▶ WHAT IS REQUIRED
Copy each line from the records below in which the word "Systemwartung" is found.

▶ RECORDS FOR THIS TASK

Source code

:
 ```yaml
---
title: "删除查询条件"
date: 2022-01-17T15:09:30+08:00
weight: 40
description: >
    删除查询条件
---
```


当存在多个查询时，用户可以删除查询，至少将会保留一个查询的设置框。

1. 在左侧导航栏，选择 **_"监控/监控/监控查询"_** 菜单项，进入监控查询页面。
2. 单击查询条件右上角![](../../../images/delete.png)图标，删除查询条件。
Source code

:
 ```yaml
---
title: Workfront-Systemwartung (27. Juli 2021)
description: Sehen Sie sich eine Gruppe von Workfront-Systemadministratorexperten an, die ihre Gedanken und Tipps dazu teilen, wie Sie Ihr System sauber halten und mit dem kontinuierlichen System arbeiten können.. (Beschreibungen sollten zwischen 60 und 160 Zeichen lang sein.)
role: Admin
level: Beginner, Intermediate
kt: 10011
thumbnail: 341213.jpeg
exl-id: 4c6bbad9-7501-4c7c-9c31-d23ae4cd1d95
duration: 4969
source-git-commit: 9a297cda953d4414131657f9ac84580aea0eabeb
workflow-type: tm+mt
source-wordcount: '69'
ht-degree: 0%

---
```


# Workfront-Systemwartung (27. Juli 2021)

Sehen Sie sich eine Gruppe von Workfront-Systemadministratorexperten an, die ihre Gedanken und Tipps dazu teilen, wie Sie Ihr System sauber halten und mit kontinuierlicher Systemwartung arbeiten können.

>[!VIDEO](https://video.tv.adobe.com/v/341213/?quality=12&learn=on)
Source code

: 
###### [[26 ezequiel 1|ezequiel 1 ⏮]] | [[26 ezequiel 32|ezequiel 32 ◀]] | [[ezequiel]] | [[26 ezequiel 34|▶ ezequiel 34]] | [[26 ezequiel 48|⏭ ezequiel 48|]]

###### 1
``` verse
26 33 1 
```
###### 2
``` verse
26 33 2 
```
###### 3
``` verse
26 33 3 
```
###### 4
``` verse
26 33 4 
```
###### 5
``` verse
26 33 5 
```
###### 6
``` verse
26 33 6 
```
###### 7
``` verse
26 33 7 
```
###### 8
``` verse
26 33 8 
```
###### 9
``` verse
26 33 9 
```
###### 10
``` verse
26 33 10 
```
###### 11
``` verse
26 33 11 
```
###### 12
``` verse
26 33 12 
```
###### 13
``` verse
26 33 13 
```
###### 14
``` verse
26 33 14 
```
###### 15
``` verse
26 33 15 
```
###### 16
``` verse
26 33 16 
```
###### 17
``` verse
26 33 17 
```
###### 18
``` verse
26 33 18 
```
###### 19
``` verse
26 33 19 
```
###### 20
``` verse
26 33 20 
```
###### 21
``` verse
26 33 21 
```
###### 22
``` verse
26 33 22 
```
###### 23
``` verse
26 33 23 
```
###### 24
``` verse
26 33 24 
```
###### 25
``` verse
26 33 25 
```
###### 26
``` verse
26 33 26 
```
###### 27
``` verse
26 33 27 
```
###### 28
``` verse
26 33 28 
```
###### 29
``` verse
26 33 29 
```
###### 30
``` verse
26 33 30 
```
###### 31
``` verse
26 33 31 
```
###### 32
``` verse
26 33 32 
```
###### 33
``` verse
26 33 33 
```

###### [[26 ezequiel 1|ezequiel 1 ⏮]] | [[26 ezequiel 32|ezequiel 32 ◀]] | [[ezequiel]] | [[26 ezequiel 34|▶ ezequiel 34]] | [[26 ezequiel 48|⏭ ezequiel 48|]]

▶ ANSWER SPACE
title: Workfront-Systemwartung (27. Juli 2021)
# Workfront-Systemwartung (27. Juli 2021)
Sehen Sie sich eine Gruppe von Workfront-Systemadministratorexperten an, die ihre Gedanken und Tipps dazu teilen, wie Sie Ihr System sauber halten und mit kontinuierlicher Systemwartung arbeiten können.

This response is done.